Smalleye whip ray

Scientific classification
- Kingdom: Animalia
- Phylum: Chordata
- Class: Chondrichthyes
- Subclass: Elasmobranchii
- Order: Myliobatiformes
- Family: Dasyatidae
- Genus: Himantura
- Species: H. microphthalma
- Binomial name: Himantura microphthalma (J. S. T. F. Chen, 1948)
- Synonyms: Dasyatis microphthalmus J. S. T. F. Chen, 1948

= Smalleye whip ray =

- Genus: Himantura
- Species: microphthalma
- Authority: (J. S. T. F. Chen, 1948)
- Synonyms: Dasyatis microphthalmus J. S. T. F. Chen, 1948

Species of cartilaginous fish

The smalleye whip ray (Himantura microphthalma) is an obscure species of stingray in the family Dasyatidae.

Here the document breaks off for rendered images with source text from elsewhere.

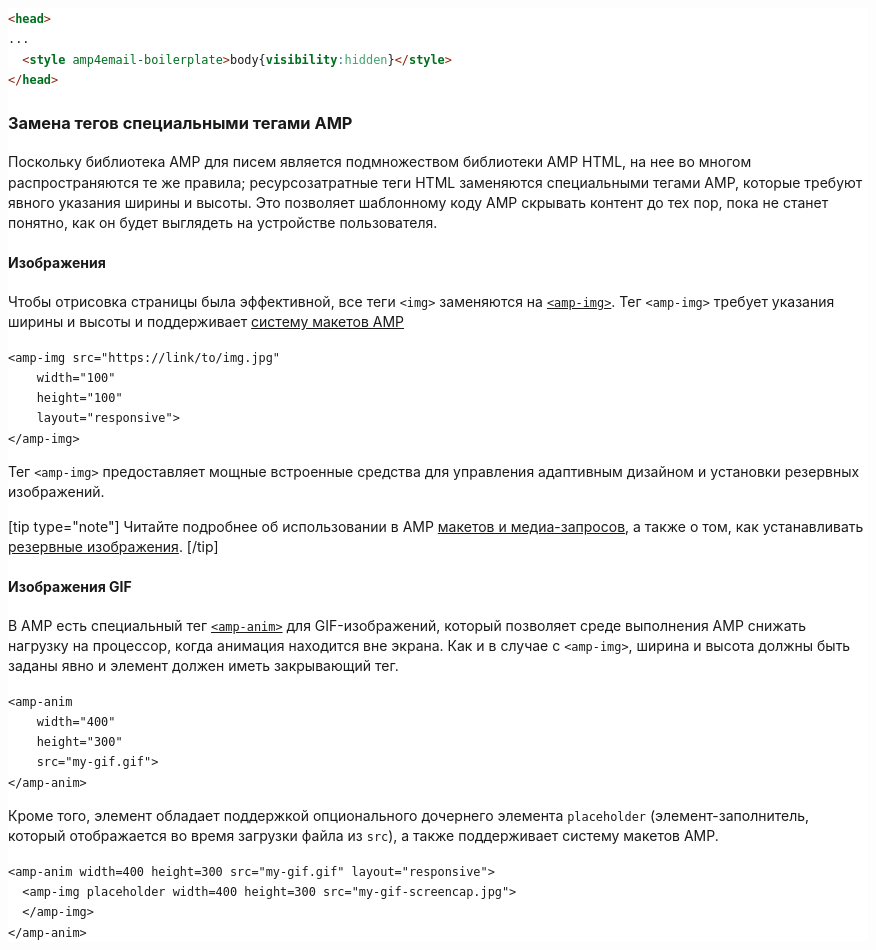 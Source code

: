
 ```html
<head>
...
  <style amp4email-boilerplate>body{visibility:hidden}</style>
</head>
```

### Замена тегов специальными тегами AMP

Поскольку библиотека AMP для писем является подмножеством библиотеки AMP HTML, на нее во многом распространяются те же правила; ресурсозатратные теги HTML заменяются специальными тегами AMP, которые требуют явного указания ширины и высоты. Это позволяет шаблонному коду AMP скрывать контент до тех пор, пока не станет понятно, как он будет выглядеть на устройстве пользователя.

#### Изображения

Чтобы отрисовка страницы была эффективной, все теги `<img>` заменяются на [`<amp-img>`](../../../documentation/components/reference/amp-img.md). Тег `<amp-img>` требует указания ширины и высоты и поддерживает [систему макетов AMP](amp-html-layout/index.md)

```
<amp-img src="https://link/to/img.jpg"
    width="100"
    height="100"
    layout="responsive">
</amp-img>
```

Тег `<amp-img>` предоставляет мощные встроенные средства для управления адаптивным дизайном и установки резервных изображений.

[tip type="note"] Читайте подробнее об использовании в AMP [макетов и медиа-запросов](../../../documentation/guides-and-tutorials/develop/style_and_layout/control_layout.md?format=email), а также о том, как устанавливать [резервные изображения](../../../documentation/guides-and-tutorials/develop/style_and_layout/placeholders.md). [/tip]

#### Изображения GIF

В AMP есть специальный тег [`<amp-anim>`](../../../documentation/components/reference/amp-anim.md?format=email) для GIF-изображений, который позволяет среде выполнения AMP снижать нагрузку на процессор, когда анимация находится вне экрана. Как и в случае с `<amp-img>`, ширина и высота должны быть заданы явно и элемент должен иметь закрывающий тег.

```
<amp-anim
    width="400"
    height="300"
    src="my-gif.gif">
</amp-anim>
```

Кроме того, элемент обладает поддержкой опционального дочернего элемента `placeholder` (элемент-заполнитель, который отображается во время загрузки файла из `src`), а также поддерживает систему макетов AMP.

```
<amp-anim width=400 height=300 src="my-gif.gif" layout="responsive">
  <amp-img placeholder width=400 height=300 src="my-gif-screencap.jpg">
  </amp-img>
</amp-anim>
```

It is known only from a single specimen collected off Taiwan and assigned to the genus Dasyatis by J.T.F. Chen in 1948. In 1982, Leonard Compagno and Tyson Roberts moved it to the genus Himantura based on its apparent lack of a tail fold. In 2006, B. Mabel Manjaji-Matsumoto and Peter Last determined that the type specimen had been lost since Chen's description and that no further specimens have emerged since. Therefore, they considered this species to be a nomen dubium, perhaps conspecific with Dasyatis acutirostra.